The California Mission era (1772-1834 C.E.) is an excellent one for examining the extent to which Spanish Catholic conversion and acculturation efforts were successful in changing Chumash ideology and ritual. I thus selected two related cemeteries, Medea Creek and Malibu, which bracket the contact period, and compared them in order to detect changes as a result of Spanish influence. Analytic techniques encompassed several multivariate statistical and spatial analyses as well as the use of historic and ethnographic data for the Chumash. With these techniques it was determined that, contrary to the popular belief that the Franciscans succeeded in obliterating Native religion, Chumash religion very likely survived the Mission system. Burial contexts, customs, and artifacts all point toward a broad pattern of continuity in Chumash culture, ritual, and religion, although not without specific and significant change.
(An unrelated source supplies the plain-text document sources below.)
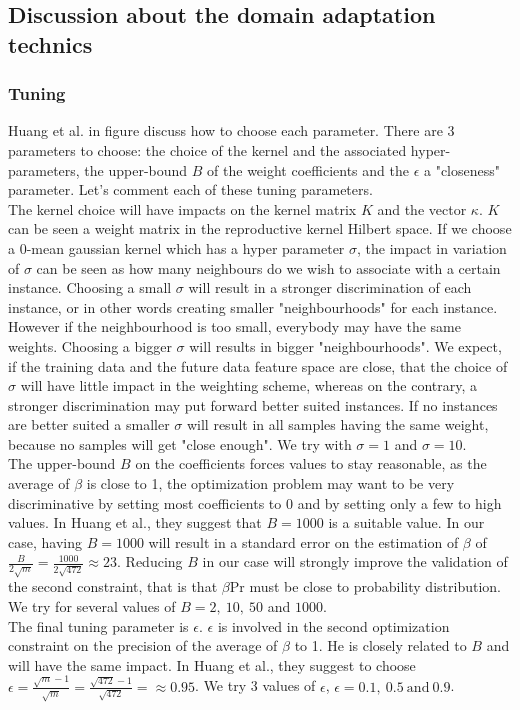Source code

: \documentclass{article}
\newcommand{\PR}{\text{Pr}}
\begin{document}
\subsection{Discussion about the domain adaptation technics}



\subsubsection{Tuning}

Huang et al. in figure \cite{KMM} discuss how to choose each parameter. There are 3 parameters to choose: the choice of the kernel and the associated hyper-parameters, the upper-bound $B$ of the weight coefficients and the $\epsilon$ a "closeness" parameter. Let’s comment each of these tuning parameters. \\
The kernel choice will have impacts on the kernel matrix $K$ and the vector $\kappa$. $K$ can be seen a weight matrix in the reproductive kernel Hilbert space. If we choose a 0-mean gaussian kernel which has a hyper parameter $\sigma$, the impact in variation of $\sigma$ can be seen as how many neighbours do we wish to associate with a certain instance. Choosing a small $\sigma$ will result in a stronger discrimination of each instance, or in other words creating smaller "neighbourhoods" for each instance. However if the neighbourhood is too small, everybody may have the same weights. Choosing a bigger $\sigma$ will results in bigger "neighbourhoods". We expect, if the training data and the future data feature space are close, that the choice of $\sigma$ will have little impact in the weighting scheme, whereas on the contrary, a stronger discrimination may put forward better suited instances. If no instances are better suited a smaller $\sigma$ will result in all samples having the same weight, because no samples will get "close enough". We try with $\sigma=1$ and $\sigma=10$. \\
The upper-bound $B$ on the coefficients forces values to stay reasonable, as the average of $\beta$ is close to 1, the optimization problem may want to be very discriminative by setting most coefficients to 0 and by setting only a few to high values. In Huang et al., they suggest that $B=1000$ is a suitable value. In our case, having $B=1000$ will result in a standard error on the estimation of $\beta$ of $\frac{B}{2\sqrt{m}}=\frac{1000}{2\sqrt{472}} \approx 23 $. Reducing $B$ in our case will strongly improve the validation of the second constraint, that is that $\beta\PR$ must be close to probability distribution. We try for several values of $B=2,\ 10, \ 50$ and $1000$. \\
The final tuning parameter is $\epsilon$. $\epsilon$ is involved in the second optimization constraint on the precision of the average of $\beta$ to 1. He is closely related to $B$ and will have the same impact. In Huang et al., they suggest to choose $\epsilon = \frac{\sqrt{m}-1}{\sqrt{m}}= \frac{\sqrt{472}-1}{\sqrt{472}}=\approx 0.95$. We try 3 values of $\epsilon$, $\epsilon = 0.1, \ 0.5 \ \text{and} \ 0.9$.
\end{document}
Shifts in patterns of artifact accompaniments as well as the orientation and position of the body in addition to the declining incidence of ritual paraphernalia, particularly public ritual paraphernalia, all speak to change. The similarities in the differential treatment of sub-adults, the traditional form of the cemetery, the predominance of westerly body orientations, the same normative type of interment, and the survival of several other attributes argue for continuity. The archaeological, historic, and ethnographic data taken together suggest not only that Chumash religion survived but that it did so not through conflict with Spanish Catholicism but rather through a selective convergence with it.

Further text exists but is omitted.